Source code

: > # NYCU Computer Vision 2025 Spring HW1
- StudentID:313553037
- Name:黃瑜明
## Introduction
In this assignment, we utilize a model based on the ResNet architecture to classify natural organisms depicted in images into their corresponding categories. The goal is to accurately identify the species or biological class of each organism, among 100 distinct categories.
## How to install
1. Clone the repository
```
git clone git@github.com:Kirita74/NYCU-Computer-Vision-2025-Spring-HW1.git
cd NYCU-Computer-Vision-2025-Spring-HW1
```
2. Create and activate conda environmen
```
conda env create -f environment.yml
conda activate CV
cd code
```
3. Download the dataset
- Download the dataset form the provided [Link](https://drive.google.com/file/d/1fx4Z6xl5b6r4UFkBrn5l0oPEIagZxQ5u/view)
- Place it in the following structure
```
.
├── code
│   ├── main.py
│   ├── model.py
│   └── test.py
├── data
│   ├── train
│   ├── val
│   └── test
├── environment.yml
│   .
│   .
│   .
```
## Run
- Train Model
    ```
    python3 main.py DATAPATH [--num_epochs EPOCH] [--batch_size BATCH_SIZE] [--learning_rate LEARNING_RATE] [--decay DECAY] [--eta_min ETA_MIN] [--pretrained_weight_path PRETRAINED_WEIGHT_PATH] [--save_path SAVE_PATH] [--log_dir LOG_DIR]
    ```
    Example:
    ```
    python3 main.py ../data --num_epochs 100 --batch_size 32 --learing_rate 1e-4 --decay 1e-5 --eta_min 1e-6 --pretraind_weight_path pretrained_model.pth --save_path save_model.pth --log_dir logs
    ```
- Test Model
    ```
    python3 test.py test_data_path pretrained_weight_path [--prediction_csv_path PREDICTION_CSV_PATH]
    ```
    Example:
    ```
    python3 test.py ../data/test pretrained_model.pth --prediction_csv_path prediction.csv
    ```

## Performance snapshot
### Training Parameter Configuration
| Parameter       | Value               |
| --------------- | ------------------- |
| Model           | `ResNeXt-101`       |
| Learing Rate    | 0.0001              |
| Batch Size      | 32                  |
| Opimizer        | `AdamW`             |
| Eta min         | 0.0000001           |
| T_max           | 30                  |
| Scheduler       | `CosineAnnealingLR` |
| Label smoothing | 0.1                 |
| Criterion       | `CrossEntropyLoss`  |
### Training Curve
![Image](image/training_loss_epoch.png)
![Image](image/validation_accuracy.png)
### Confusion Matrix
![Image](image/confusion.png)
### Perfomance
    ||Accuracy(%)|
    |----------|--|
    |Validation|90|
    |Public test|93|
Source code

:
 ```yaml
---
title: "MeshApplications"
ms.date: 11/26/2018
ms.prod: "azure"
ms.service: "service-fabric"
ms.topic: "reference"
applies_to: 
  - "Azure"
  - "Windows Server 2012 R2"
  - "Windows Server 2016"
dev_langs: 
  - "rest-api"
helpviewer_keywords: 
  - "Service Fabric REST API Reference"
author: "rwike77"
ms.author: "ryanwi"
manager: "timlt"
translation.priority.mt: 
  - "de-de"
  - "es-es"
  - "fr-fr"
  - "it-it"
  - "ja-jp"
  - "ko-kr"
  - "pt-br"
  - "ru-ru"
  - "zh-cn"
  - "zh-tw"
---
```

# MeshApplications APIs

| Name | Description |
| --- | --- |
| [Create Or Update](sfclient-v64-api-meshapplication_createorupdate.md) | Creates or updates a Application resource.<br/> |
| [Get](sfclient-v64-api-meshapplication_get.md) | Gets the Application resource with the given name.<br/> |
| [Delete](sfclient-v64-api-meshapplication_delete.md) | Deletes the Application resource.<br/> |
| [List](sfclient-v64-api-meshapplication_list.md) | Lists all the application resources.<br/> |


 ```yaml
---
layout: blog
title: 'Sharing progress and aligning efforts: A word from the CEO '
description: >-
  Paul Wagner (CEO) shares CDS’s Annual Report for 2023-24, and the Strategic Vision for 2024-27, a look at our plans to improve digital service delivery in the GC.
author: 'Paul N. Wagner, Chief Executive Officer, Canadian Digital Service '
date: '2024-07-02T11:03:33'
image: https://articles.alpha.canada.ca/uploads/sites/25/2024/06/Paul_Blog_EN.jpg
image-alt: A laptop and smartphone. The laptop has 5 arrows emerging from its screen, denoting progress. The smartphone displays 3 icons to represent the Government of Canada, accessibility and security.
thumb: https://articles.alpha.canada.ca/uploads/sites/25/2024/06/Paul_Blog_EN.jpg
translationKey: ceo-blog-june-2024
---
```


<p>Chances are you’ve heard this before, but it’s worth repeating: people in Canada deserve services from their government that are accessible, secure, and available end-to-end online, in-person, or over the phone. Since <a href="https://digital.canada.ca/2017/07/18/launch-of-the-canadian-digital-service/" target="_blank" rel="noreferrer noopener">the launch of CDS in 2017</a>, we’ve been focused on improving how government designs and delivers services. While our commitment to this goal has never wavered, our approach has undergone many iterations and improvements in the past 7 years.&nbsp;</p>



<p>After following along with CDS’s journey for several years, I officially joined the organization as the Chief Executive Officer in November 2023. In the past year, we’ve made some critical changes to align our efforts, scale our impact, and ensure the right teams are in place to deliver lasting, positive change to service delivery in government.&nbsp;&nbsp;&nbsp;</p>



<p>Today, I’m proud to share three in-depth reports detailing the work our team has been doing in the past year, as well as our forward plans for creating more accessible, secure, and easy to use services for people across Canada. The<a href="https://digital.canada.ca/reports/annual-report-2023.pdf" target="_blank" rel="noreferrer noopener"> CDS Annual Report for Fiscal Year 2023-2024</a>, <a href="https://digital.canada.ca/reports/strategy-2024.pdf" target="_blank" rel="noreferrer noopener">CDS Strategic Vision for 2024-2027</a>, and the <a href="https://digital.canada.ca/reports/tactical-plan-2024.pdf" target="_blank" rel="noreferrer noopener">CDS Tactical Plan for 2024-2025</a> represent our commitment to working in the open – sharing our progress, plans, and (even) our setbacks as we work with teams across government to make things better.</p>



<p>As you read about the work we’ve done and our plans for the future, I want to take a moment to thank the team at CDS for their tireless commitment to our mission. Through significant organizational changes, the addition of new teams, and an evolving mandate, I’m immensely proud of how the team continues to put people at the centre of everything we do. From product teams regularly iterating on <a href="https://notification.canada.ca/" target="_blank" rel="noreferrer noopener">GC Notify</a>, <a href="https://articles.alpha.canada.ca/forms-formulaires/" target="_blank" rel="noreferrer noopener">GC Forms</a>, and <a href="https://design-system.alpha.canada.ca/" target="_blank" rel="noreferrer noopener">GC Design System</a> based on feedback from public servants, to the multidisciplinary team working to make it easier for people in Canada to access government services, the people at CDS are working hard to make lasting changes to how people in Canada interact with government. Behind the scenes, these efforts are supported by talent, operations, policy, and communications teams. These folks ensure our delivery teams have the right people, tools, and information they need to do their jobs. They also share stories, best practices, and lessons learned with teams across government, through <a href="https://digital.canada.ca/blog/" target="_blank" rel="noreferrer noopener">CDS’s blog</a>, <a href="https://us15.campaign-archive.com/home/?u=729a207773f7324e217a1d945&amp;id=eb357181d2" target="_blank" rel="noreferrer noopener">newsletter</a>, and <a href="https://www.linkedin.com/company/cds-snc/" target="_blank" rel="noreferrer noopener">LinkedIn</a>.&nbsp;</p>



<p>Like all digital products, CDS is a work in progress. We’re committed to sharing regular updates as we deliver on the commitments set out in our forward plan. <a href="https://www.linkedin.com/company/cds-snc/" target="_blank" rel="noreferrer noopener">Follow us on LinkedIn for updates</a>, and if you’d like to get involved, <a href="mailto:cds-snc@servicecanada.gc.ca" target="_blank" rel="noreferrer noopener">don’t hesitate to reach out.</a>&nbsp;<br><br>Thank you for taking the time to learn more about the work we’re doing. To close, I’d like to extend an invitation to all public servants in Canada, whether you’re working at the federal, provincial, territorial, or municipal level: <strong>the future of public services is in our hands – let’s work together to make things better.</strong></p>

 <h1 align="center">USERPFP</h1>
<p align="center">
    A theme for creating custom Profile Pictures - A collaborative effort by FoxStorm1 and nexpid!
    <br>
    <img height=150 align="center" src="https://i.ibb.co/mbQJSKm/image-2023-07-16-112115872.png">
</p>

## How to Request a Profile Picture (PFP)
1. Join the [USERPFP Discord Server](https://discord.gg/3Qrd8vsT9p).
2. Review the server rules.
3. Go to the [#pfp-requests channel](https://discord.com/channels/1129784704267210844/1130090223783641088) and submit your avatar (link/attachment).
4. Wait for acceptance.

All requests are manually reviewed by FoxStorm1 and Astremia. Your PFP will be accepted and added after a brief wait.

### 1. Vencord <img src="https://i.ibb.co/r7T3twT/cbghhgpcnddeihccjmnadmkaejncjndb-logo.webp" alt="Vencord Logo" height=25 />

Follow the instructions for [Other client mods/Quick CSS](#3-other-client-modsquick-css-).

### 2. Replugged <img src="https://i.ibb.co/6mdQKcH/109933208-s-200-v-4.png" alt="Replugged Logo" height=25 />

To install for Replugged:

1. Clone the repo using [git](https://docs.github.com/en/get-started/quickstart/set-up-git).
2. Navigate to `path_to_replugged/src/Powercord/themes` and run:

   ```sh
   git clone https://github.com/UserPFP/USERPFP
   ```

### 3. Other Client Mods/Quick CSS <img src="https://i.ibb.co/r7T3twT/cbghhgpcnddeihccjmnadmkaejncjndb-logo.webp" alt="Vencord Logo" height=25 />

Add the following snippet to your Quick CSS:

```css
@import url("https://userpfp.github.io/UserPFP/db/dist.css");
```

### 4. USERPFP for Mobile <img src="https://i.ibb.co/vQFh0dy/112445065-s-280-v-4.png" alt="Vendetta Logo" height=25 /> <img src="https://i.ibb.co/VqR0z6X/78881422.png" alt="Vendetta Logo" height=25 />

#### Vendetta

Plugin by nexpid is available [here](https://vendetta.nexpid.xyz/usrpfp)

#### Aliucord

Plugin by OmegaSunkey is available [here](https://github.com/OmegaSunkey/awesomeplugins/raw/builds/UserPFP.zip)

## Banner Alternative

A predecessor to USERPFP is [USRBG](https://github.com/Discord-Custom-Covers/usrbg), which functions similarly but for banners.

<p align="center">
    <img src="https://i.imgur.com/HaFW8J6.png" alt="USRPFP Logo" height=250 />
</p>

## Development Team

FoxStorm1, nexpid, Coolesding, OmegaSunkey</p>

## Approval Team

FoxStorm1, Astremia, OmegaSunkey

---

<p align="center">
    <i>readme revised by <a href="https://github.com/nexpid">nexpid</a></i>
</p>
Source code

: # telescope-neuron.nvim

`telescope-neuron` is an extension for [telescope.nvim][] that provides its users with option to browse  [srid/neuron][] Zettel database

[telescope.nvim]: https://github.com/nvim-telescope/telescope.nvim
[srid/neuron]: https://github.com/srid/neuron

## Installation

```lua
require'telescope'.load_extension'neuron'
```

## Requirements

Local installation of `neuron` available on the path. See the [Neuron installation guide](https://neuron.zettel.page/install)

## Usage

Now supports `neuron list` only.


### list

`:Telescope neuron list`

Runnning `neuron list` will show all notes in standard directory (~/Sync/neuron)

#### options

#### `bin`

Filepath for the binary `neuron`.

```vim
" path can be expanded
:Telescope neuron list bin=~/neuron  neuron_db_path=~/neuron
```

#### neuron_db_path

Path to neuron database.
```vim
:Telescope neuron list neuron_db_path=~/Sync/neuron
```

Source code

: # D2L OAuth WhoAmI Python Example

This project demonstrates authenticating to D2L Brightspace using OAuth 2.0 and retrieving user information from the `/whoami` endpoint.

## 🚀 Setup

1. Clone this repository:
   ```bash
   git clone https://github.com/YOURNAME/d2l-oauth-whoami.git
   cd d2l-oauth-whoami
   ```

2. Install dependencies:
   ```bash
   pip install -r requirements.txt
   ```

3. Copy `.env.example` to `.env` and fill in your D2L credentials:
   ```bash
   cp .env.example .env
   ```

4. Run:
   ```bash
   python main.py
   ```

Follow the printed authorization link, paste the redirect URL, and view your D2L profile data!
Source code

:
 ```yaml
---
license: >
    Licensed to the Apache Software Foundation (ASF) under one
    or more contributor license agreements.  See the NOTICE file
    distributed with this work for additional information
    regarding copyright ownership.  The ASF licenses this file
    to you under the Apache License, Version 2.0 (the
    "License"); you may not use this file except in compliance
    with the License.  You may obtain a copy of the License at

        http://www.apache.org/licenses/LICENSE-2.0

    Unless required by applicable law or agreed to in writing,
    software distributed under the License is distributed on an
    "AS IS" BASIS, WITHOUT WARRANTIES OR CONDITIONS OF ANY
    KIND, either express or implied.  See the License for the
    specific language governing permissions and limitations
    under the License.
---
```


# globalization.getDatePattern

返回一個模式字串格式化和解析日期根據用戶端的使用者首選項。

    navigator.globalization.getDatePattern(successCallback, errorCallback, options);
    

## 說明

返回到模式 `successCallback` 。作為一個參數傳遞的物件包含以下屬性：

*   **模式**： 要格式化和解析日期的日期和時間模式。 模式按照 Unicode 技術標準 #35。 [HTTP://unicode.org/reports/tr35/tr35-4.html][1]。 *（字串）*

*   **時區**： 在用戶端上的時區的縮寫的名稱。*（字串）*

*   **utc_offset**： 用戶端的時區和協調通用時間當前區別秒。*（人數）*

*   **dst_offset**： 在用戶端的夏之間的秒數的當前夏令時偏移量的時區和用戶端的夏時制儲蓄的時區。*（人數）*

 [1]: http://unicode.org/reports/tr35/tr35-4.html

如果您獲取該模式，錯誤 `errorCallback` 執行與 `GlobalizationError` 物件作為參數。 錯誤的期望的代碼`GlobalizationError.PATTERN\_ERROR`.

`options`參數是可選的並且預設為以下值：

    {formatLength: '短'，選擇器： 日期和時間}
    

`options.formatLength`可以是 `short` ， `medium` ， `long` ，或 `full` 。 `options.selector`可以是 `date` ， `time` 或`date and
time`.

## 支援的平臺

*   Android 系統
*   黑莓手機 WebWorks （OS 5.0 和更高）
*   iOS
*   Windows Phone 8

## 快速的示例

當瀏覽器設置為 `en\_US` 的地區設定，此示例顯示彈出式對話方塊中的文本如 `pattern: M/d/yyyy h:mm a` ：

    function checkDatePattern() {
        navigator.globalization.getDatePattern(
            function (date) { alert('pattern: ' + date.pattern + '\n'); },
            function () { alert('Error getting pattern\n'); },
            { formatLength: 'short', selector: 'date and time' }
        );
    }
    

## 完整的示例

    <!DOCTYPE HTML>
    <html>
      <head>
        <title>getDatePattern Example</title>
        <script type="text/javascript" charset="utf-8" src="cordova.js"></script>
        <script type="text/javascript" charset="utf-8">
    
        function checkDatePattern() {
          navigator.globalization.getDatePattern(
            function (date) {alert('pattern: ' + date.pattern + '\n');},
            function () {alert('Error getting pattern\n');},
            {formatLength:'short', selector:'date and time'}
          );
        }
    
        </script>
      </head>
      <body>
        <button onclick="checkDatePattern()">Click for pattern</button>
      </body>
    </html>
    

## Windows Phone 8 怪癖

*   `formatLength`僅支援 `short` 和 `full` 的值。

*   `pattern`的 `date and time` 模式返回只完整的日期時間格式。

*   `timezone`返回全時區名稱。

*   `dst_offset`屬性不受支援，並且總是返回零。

• • •

AIM OF THE TASK:
Across the material, report every line that has the word "updates".

ANSWER TO THIS TASK:
| [Create Or Update](sfclient-v64-api-meshapplication_createorupdate.md) | Creates or updates a Application resource.<br/> |
<p>Like all digital products, CDS is a work in progress. We’re committed to sharing regular updates as we deliver on the commitments set out in our forward plan. <a href="https://www.linkedin.com/company/cds-snc/" target="_blank" rel="noreferrer noopener">Follow us on LinkedIn for updates</a>, and if you’d like to get involved, <a href="mailto:cds-snc@servicecanada.gc.ca" target="_blank" rel="noreferrer noopener">don’t hesitate to reach out.</a>&nbsp;<br><br>Thank you for taking the time to learn more about the work we’re doing. To close, I’d like to extend an invitation to all public servants in Canada, whether you’re working at the federal, provincial, territorial, or municipal level: <strong>the future of public services is in our hands – let’s work together to make things better.</strong></p>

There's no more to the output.